*Exercise goal:* Transcribe exactly everything in the data below from the line containing "- Sets (computation, $\cup, \cap$, c, distributive" down to the line containing "- Cumulative Distribution", both lines included and nothing further.
-------- Data excerpts --------
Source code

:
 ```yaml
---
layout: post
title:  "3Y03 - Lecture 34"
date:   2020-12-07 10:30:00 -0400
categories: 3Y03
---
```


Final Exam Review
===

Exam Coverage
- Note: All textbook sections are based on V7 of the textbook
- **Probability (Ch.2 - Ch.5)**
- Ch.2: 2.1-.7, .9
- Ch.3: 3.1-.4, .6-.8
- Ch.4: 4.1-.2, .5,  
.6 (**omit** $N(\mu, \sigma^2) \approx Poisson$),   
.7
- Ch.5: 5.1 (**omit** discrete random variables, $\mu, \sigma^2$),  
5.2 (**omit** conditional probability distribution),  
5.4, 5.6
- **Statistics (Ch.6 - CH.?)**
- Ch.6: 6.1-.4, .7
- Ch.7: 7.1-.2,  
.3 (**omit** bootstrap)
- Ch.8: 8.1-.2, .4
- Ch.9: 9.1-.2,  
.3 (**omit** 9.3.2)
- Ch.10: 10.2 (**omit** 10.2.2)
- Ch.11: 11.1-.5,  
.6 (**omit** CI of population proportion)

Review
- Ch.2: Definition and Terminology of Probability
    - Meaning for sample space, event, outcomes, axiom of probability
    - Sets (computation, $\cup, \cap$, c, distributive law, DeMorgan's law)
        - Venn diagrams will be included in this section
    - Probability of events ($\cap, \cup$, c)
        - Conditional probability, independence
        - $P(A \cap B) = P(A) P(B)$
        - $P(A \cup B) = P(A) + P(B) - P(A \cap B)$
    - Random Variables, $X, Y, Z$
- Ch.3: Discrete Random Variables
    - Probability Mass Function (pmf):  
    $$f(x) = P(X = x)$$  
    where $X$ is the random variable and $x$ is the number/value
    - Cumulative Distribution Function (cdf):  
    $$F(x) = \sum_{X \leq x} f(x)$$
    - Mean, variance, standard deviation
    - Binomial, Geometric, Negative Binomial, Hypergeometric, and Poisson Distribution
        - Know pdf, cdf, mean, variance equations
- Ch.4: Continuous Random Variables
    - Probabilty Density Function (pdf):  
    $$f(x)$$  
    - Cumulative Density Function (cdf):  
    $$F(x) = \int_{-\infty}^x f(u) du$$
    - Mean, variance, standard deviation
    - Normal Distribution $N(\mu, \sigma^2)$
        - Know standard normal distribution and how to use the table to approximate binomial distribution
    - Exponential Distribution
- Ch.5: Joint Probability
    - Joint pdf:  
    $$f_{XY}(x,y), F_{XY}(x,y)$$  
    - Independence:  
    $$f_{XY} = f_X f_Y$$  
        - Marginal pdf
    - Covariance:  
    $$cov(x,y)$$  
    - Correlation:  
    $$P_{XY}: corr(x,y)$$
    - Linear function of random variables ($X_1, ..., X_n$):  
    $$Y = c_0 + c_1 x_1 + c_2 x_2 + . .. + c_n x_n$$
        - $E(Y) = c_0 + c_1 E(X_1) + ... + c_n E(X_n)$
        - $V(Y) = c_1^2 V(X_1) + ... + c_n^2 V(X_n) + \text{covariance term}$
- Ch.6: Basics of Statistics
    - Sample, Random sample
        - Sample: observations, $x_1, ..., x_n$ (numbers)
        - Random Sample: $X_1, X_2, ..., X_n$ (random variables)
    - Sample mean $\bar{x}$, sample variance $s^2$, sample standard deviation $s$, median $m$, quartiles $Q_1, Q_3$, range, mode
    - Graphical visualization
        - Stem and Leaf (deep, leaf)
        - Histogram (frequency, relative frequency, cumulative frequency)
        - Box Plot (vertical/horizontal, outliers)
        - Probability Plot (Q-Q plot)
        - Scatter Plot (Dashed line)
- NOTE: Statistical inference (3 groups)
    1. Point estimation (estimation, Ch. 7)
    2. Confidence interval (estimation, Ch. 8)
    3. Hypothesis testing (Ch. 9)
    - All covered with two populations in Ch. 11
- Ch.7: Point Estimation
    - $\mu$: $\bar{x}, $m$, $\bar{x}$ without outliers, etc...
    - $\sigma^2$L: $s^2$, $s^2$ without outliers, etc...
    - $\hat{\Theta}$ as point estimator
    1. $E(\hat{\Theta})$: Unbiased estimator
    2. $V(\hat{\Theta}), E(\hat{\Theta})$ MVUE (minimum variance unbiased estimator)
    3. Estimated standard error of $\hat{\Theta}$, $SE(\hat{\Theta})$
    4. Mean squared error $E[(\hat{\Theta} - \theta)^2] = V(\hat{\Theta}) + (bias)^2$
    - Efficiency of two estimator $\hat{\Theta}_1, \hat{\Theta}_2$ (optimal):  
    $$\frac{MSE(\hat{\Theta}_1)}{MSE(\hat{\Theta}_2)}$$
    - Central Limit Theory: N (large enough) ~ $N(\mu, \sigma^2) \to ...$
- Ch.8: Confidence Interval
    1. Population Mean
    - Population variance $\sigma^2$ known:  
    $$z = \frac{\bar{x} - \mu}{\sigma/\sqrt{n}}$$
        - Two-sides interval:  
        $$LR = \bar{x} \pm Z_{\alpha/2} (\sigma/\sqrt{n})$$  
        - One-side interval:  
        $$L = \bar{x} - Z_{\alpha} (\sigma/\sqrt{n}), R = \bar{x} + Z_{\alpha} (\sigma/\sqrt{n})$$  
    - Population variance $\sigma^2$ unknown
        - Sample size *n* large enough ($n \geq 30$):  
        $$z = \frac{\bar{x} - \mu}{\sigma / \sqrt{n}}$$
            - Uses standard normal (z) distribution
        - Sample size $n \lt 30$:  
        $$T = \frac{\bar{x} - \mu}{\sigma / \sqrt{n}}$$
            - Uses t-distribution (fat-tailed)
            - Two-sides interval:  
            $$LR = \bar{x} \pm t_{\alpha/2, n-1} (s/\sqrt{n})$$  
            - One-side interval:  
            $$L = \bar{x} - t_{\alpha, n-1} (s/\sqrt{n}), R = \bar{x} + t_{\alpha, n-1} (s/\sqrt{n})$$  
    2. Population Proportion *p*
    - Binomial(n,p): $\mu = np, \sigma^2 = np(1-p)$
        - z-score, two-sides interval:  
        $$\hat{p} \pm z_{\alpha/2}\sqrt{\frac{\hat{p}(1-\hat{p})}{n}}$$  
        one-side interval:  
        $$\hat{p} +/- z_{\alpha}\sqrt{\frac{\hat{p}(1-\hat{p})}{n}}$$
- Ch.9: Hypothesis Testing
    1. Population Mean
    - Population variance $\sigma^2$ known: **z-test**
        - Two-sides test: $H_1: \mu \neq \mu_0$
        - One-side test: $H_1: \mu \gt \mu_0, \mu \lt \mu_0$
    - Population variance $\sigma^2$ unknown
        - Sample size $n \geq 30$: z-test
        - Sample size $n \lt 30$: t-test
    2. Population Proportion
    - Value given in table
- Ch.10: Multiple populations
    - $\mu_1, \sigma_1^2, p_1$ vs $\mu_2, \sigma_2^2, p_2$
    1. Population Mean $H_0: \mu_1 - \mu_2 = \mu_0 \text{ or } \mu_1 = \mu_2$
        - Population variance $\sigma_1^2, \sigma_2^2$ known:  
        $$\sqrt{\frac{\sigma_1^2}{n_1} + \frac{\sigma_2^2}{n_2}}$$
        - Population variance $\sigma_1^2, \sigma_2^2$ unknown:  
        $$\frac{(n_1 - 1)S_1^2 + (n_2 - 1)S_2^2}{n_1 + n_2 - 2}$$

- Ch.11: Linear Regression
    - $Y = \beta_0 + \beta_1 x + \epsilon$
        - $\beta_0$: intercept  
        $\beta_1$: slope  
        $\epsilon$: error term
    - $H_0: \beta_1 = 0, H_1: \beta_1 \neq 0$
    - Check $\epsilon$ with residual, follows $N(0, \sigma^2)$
--------
*Solution:*
    - Sets (computation, $\cup, \cap$, c, distributive law, DeMorgan's law)
        - Venn diagrams will be included in this section
    - Probability of events ($\cap, \cup$, c)
        - Conditional probability, independence
        - $P(A \cap B) = P(A) P(B)$
        - $P(A \cup B) = P(A) + P(B) - P(A \cap B)$
    - Random Variables, $X, Y, Z$
- Ch.3: Discrete Random Variables
    - Probability Mass Function (pmf):  
    $$f(x) = P(X = x)$$  
    where $X$ is the random variable and $x$ is the number/value
    - Cumulative Distribution Function (cdf):  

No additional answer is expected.